Trading moving average crossovers is an effective trend-following technique used by many successful traders. To master this technique for your trading, however, there are a number of things you need to know.
Moving average crossovers in trading
A moving average calculates the average price of the last periods. The moving average repeats the process for each period in your chart, always using the last periods from the respective period’s position. For each period, the result is drawn into your chart, thereby creating a line. The position of this line in relation to the current market price can generate trading signals.
By defining how many periods you use to calculate your moving average you can vary the nature of your moving average crossovers. A moving average based on only a few periods is agile and stay close to the current market price. The more periods you use to calculate the moving average, the slower the moving average will be to react to price movements and the further the moving average will be from the current market price.
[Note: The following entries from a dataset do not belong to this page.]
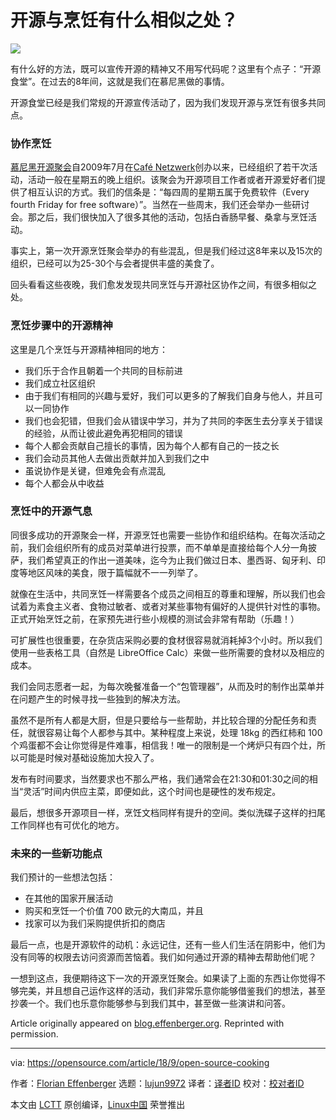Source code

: 开源与烹饪有什么相似之处？
======

![](https://opensource.com/sites/default/files/styles/image-full-size/public/lead-images/waffles-recipe-eggs-cooking-mix.png?itok=Fp06VOBx)

有什么好的方法，既可以宣传开源的精神又不用写代码呢？这里有个点子：“开源食堂”。在过去的8年间，这就是我们在慕尼黑做的事情。

开源食堂已经是我们常规的开源宣传活动了，因为我们发现开源与烹饪有很多共同点。

### 协作烹饪

[慕尼黑开源聚会][1]自2009年7月在[Café Netzwerk][2]创办以来，已经组织了若干次活动，活动一般在星期五的晚上组织。该聚会为开源项目工作者或者开源爱好者们提供了相互认识的方式。我们的信条是：“每四周的星期五属于免费软件（Every fourth Friday for free software）”。当然在一些周末，我们还会举办一些研讨会。那之后，我们很快加入了很多其他的活动，包括白香肠早餐、桑拿与烹饪活动。

事实上，第一次开源烹饪聚会举办的有些混乱，但是我们经过这8年来以及15次的组织，已经可以为25-30个与会者提供丰盛的美食了。

回头看看这些夜晚，我们愈发发现共同烹饪与开源社区协作之间，有很多相似之处。

### 烹饪步骤中的开源精神

这里是几个烹饪与开源精神相同的地方：

  * 我们乐于合作且朝着一个共同的目标前进
  * 我们成立社区组织
  * 由于我们有相同的兴趣与爱好，我们可以更多的了解我们自身与他人，并且可以一同协作
  * 我们也会犯错，但我们会从错误中学习，并为了共同的李医生去分享关于错误的经验，从而让彼此避免再犯相同的错误
  * 每个人都会贡献自己擅长的事情，因为每个人都有自己的一技之长
  * 我们会动员其他人去做出贡献并加入到我们之中
  * 虽说协作是关键，但难免会有点混乱
  * 每个人都会从中收益



### 烹饪中的开源气息

同很多成功的开源聚会一样，开源烹饪也需要一些协作和组织结构。在每次活动之前，我们会组织所有的成员对菜单进行投票，而不单单是直接给每个人分一角披萨，我们希望真正的作出一道美味，迄今为止我们做过日本、墨西哥、匈牙利、印度等地区风味的美食，限于篇幅就不一一列举了。

就像在生活中，共同烹饪一样需要各个成员之间相互的尊重和理解，所以我们也会试着为素食主义者、食物过敏者、或者对某些事物有偏好的人提供针对性的事物。正式开始烹饪之前，在家预先进行些小规模的测试会非常有帮助（乐趣！）

可扩展性也很重要，在杂货店采购必要的食材很容易就消耗掉3个小时。所以我们使用一些表格工具（自然是 LibreOffice Calc）来做一些所需要的食材以及相应的成本。

我们会同志愿者一起，为每次晚餐准备一个“包管理器”，从而及时的制作出菜单并在问题产生的时候寻找一些独到的解决方法。

虽然不是所有人都是大厨，但是只要给与一些帮助，并比较合理的分配任务和责任，就很容易让每个人都参与其中。某种程度上来说，处理 18kg 的西红柿和 100 个鸡蛋都不会让你觉得是件难事，相信我！唯一的限制是一个烤炉只有四个灶，所以可能是时候对基础设施加大投入了。

发布有时间要求，当然要求也不那么严格，我们通常会在21:30和01:30之间的相当“灵活”时间内供应主菜，即便如此，这个时间也是硬性的发布规定。

最后，想很多开源项目一样，烹饪文档同样有提升的空间。类似洗碟子这样的扫尾工作同样也有可优化的地方。

### 未来的一些新功能点

我们预计的一些想法包括：

  * 在其他的国家开展活动
  * 购买和烹饪一个价值 700 欧元的大南瓜，并且
  * 找家可以为我们采购提供折扣的商店


最后一点，也是开源软件的动机：永远记住，还有一些人们生活在阴影中，他们为没有同等的权限去访问资源而苦恼着。我们如何通过开源的精神去帮助他们呢？

一想到这点，我便期待这下一次的开源烹饪聚会。如果读了上面的东西让你觉得不够完美，并且想自己运作这样的活动，我们非常乐意你能够借鉴我们的想法，甚至抄袭一个。我们也乐意你能够参与到我们其中，甚至做一些演讲和问答。

Article originally appeared on [blog.effenberger.org][3]. Reprinted with permission.

--------------------------------------------------------------------------------

via: https://opensource.com/article/18/9/open-source-cooking

作者：[Florian Effenberger][a]
选题：[lujun9972](https://github.com/lujun9972)
译者：[译者ID](https://github.com/sd886393)
校对：[校对者ID](https://github.com/校对者ID)

本文由 [LCTT](https://github.com/LCTT/TranslateProject) 原创编译，[Linux中国](https://linux.cn/) 荣誉推出

[a]: https://opensource.com/users/floeff
[1]: https://www.opensourcetreffen.de/
[2]: http://www.cafe-netzwerk.de/
[3]: https://blog.effenberger.org/2018/05/28/what-do-open-source-and-cooking-have-in-common/
[4]: https://en.wikipedia.org/wiki/Free_and_open-source_software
Using the crossover to generate signals
Most of the time, the moving average and the market will move in the same direction. In times of changing market direction, however, the moving average will be slower to react. Depending on how many periods you use to calculate the moving average, the moving average’s delayed reaction will cause the market to cross the moving average sooner or later.
This crossover is a trading signal.
When the market crosses the moving average upwards, it creates a buying signal. When the market crosses the moving average upwards it creates a long signal. When the market crosses the moving average downwards it creates a short signal.
When a trend changes direction, these signals create very good investment opportunities and generate a high percentage of winning trades if you use High / Low options. At first glance, this strategy seems easy and successful. There are, however, some problems.
In times of sideways market movements the market can cross the line of the moving average a number of times and create invalid signals. Also, once the market has crossed the moving average, it does not necessarily remain on one side, even if the trend remains intact. Retracements and market fluctuations can cause the market to cross the moving average again and create short lived false signal.
Eliminating false signals
If you trade all of these signals, your winning percentage will suffer greatly. Short swings across the moving average will already have moved back across into the other direction when your binary option expires and you will lose your trade. With a strategy like this, there is no guarantee you will win the 70 to 80 percent of your trades necessary to make a profit with binary options.
There are, however, a number of ways to improve your strategy:
- Wait for a number of periods to confirm the crossover: When the market crosses the moving average, you can wait for x numbers of period to see if the market swings back quickly. If it does not but does continue to move away from the moving average you can invest in a binary option more safely.
- Wait for the crossover to extend: To eliminate false signals you can make it a rule that the market has to cross the moving average for minimum extension before you invest. You can calculate this minimum extension by using a percentage of the asset’s price, an average of the last periods trading ranges, or another relevant value generated by a technical indicator.
- Search for increased volume: You can only invest in crossovers that are accompanied by an increase in volume.
- Using highs and lows instead of closing prices: In an uptrend, you can make it a rule that the low of a period has to cross the moving average, not just the closing price. Conversely, in a downtrend, the high has to close the moving average before you invest in a change in trend direction.